Exempt payees described above should file Form W-9 to avoid possible erroneous
backup withholding. FILE THIS FORM WITH THE PAYER, FURNISH YOUR TAXPAYER
IDENTIFICATION NUMBER, WRITE "EXEMPT" ON THE FACE OF THE FORM, AND RETURN IT TO
THE PAYER. IF THE PAYMENTS ARE INTEREST, DIVIDENDS, OR PATRONAGE DIVIDENDS, ALSO
SIGN AND DATE THE FORM.
 
    Certain payments other than interest, dividends and patronage dividends,
that are not subject to information reporting are also not subject to backup
withholding. For details, see the regulations under sections 6041, 6041A(a),
6045, and 6050A.
 
PRIVACY ACT NOTICE.--Section 6109 requires most recipients of dividend,
interest, or other payments to give tax-payer identification numbers to payers
who must report for payments to IRS. IRS uses the numbers for identification
purposes. Payers must be given the numbers whether or not recipients are
required to file tax returns. Beginning January 1, 1994, payers must generally
withhold 31% of taxable interest, dividend, and certain other payments to a
payee who does not furnish a taxpayer identification number to a payer.
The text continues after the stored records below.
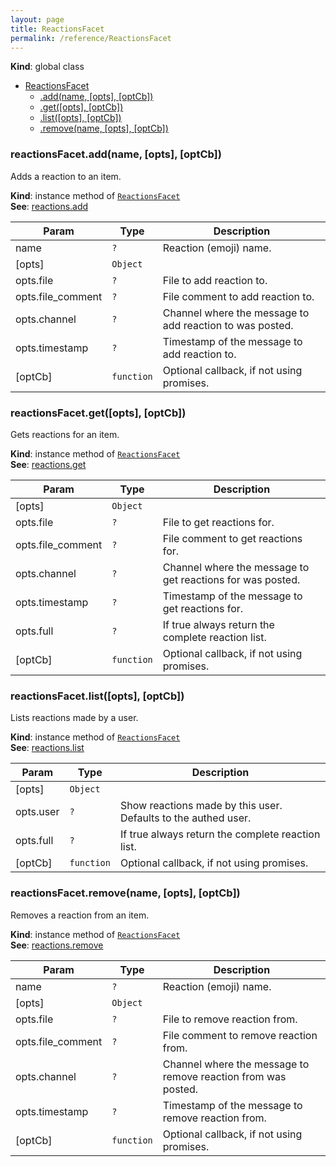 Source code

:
 ```yaml
---
layout: page
title: ReactionsFacet
permalink: /reference/ReactionsFacet
---
```

**Kind**: global class  

* [ReactionsFacet](#ReactionsFacet)
    * [.add(name, [opts], [optCb])](#ReactionsFacet+add)
    * [.get([opts], [optCb])](#ReactionsFacet+get)
    * [.list([opts], [optCb])](#ReactionsFacet+list)
    * [.remove(name, [opts], [optCb])](#ReactionsFacet+remove)

<a name="ReactionsFacet+add"></a>

### reactionsFacet.add(name, [opts], [optCb])
Adds a reaction to an item.

**Kind**: instance method of <code>[ReactionsFacet](#ReactionsFacet)</code>  
**See**: [reactions.add](https://api.slack.com/methods/reactions.add)  

| Param | Type | Description |
| --- | --- | --- |
| name | <code>?</code> | Reaction (emoji) name. |
| [opts] | <code>Object</code> |  |
| opts.file | <code>?</code> | File to add reaction to. |
| opts.file_comment | <code>?</code> | File comment to add reaction to. |
| opts.channel | <code>?</code> | Channel where the message to add reaction to was posted. |
| opts.timestamp | <code>?</code> | Timestamp of the message to add reaction to. |
| [optCb] | <code>function</code> | Optional callback, if not using promises. |

<a name="ReactionsFacet+get"></a>

### reactionsFacet.get([opts], [optCb])
Gets reactions for an item.

**Kind**: instance method of <code>[ReactionsFacet](#ReactionsFacet)</code>  
**See**: [reactions.get](https://api.slack.com/methods/reactions.get)  

| Param | Type | Description |
| --- | --- | --- |
| [opts] | <code>Object</code> |  |
| opts.file | <code>?</code> | File to get reactions for. |
| opts.file_comment | <code>?</code> | File comment to get reactions for. |
| opts.channel | <code>?</code> | Channel where the message to get reactions for was posted. |
| opts.timestamp | <code>?</code> | Timestamp of the message to get reactions for. |
| opts.full | <code>?</code> | If true always return the complete reaction list. |
| [optCb] | <code>function</code> | Optional callback, if not using promises. |

<a name="ReactionsFacet+list"></a>

### reactionsFacet.list([opts], [optCb])
Lists reactions made by a user.

**Kind**: instance method of <code>[ReactionsFacet](#ReactionsFacet)</code>  
**See**: [reactions.list](https://api.slack.com/methods/reactions.list)  

| Param | Type | Description |
| --- | --- | --- |
| [opts] | <code>Object</code> |  |
| opts.user | <code>?</code> | Show reactions made by this user. Defaults to the authed user. |
| opts.full | <code>?</code> | If true always return the complete reaction list. |
| [optCb] | <code>function</code> | Optional callback, if not using promises. |

<a name="ReactionsFacet+remove"></a>

### reactionsFacet.remove(name, [opts], [optCb])
Removes a reaction from an item.

**Kind**: instance method of <code>[ReactionsFacet](#ReactionsFacet)</code>  
**See**: [reactions.remove](https://api.slack.com/methods/reactions.remove)  

| Param | Type | Description |
| --- | --- | --- |
| name | <code>?</code> | Reaction (emoji) name. |
| [opts] | <code>Object</code> |  |
| opts.file | <code>?</code> | File to remove reaction from. |
| opts.file_comment | <code>?</code> | File comment to remove reaction from. |
| opts.channel | <code>?</code> | Channel where the message to remove reaction from was posted. |
| opts.timestamp | <code>?</code> | Timestamp of the message to remove reaction from. |
| [optCb] | <code>function</code> | Optional callback, if not using promises. |

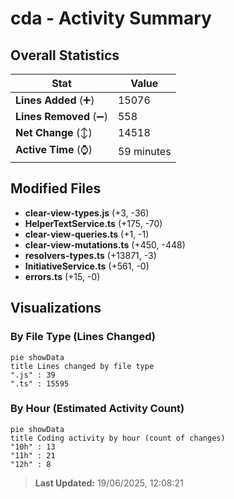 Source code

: # cda - Activity Summary 

## Overall Statistics

| Stat                   | Value                                                             |
| ---------------------- | ----------------------------------------------------------------- |
| **Lines Added** (➕)   | 15076                                          |
| **Lines Removed** (➖) | 558                                        |
| **Net Change** (↕)    | 14518                |
| **Active Time** (⌚)   | 59 minutes |


## Modified Files
- **clear-view-types.js** (+3, -36)
- **HelperTextService.ts** (+175, -70)
- **clear-view-queries.ts** (+1, -1)
- **clear-view-mutations.ts** (+450, -448)
- **resolvers-types.ts** (+13871, -3)
- **InitiativeService.ts** (+561, -0)
- **errors.ts** (+15, -0)

## Visualizations

### By File Type (Lines Changed)

```mermaid
pie showData
title Lines changed by file type
".js" : 39
".ts" : 15595
```

### By Hour (Estimated Activity Count)

```mermaid
pie showData
title Coding activity by hour (count of changes)
"10h" : 13
"11h" : 21
"12h" : 8
```


> **Last Updated:** 19/06/2025, 12:08:21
Certain
penalties may also apply.
 
PENALTIES
(1) PENALTY FOR FAILURE TO FURNISH TAXPAYER IDENTIFICATION NUMBER.--If you fail
to furnish your taxpayer identification number to a payer, you are subject to a
penalty of $50 for each such failure unless your failure is due to reasonable
cause and not to willful neglect.
(2) FAILURE TO REPORT CERTAIN DIVIDEND AND INTEREST PAYMENTS.--If you fail to
include any portion of an includible payment for interest, dividends, or
patronage dividends in gross income, such failure will be treated as being due
to negligence and will be subject to a penalty of 5% on any portion of an
under-payment attributable to that failure unless there is clear and convincing
evidence to the contrary.
(3) CIVIL PENALTY FOR FALSE INFORMATION WITH RESPECT TO WITHHOLDING.--If you
make a false statement with no reasonable basis which results in no imposition
of backup withholding, you are subject to a penalty of $500.
(4) CRIMINAL PENALTY FOR FALSIFYING INFORMATION.--Falsifying certifications or
affirmations may subject you to criminal penalties including fines and/or
imprisonment.
 
 FOR ADDITIONAL INFORMATION CONTACT YOUR TAX CONSULTANT OR THE INTERNAL REVENUE
                                    SERVICE.